In Beirut, explosions sounded Tuesday night in the heavily Shiite slum districts on the city’s southern edge. Hezbollah fired more than 150 rockets into northern Israel, injuring several people.

‘Explosions sounded’, but no harm done, and of course nobody was responsible, and even if they were, they didn’t mean any harm. But the 150 Hizb’allah rockets…now someone was responsible for firing them, and actual ‘people’ were injured, not Lebanese, not Shi’i, not Hizb’allah supporters, who are all fair game.

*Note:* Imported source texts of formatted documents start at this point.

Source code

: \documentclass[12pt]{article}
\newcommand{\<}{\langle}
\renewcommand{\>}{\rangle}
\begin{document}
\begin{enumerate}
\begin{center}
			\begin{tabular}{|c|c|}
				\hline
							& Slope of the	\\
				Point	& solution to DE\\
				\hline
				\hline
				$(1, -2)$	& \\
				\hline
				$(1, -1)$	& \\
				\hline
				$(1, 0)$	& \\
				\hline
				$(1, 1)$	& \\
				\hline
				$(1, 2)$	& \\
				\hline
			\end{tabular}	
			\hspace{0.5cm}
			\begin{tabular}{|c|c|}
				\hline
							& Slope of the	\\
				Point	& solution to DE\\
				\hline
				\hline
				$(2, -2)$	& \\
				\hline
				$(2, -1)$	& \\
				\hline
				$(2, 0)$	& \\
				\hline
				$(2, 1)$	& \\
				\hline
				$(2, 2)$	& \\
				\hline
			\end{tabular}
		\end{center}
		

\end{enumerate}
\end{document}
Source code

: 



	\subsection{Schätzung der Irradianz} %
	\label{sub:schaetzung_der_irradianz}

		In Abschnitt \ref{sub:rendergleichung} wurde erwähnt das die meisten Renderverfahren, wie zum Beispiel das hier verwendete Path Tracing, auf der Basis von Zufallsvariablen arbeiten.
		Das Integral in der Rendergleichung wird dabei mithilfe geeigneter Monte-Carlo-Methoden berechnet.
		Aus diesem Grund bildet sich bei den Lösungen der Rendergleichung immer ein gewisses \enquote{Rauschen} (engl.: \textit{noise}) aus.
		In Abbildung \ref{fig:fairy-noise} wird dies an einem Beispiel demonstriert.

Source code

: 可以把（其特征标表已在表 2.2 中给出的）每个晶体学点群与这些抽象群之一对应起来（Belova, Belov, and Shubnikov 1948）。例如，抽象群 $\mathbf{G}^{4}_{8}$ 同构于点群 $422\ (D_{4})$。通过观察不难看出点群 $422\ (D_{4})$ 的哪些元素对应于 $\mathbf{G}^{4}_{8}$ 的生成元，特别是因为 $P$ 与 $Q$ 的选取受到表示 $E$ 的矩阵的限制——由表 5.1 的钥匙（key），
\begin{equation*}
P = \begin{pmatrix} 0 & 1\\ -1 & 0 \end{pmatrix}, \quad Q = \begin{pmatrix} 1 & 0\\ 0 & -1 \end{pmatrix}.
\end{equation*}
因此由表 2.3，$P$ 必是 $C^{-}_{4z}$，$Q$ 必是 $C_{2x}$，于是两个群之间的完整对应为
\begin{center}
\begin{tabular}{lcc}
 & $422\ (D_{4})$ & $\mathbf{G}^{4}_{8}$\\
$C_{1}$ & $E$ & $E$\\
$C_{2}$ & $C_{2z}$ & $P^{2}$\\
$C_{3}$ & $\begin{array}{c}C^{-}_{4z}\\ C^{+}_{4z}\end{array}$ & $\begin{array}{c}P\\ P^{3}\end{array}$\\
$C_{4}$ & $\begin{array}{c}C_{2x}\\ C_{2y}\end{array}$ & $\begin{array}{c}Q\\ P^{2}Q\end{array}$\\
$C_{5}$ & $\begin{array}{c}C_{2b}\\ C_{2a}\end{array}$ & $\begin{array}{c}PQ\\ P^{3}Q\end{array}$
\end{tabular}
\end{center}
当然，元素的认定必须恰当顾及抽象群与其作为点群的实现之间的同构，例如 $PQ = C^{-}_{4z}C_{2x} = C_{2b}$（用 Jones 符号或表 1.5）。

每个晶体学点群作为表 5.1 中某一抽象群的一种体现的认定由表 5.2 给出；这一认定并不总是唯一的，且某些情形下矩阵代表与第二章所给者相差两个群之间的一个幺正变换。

[An Israeli strike on a Palestinian refugee camp, Ain el Hilwe, in south Lebanon killed at least one person, medics said early Wednesday, according to Reuters.]

With all of the major highways now cut and with a naval blockade off the coast, gasoline and fuel for generating electricity were running short. With rationing, there is enough fuel for five more days of electricity, a Lebanese government official estimated Tuesday, putting hospitals, already overwhelmed with the wounded, in particular peril.

It sounds like a natural disaster. Again, roads are cut, and there’s even a naval blockade. I wonder how that could have happened.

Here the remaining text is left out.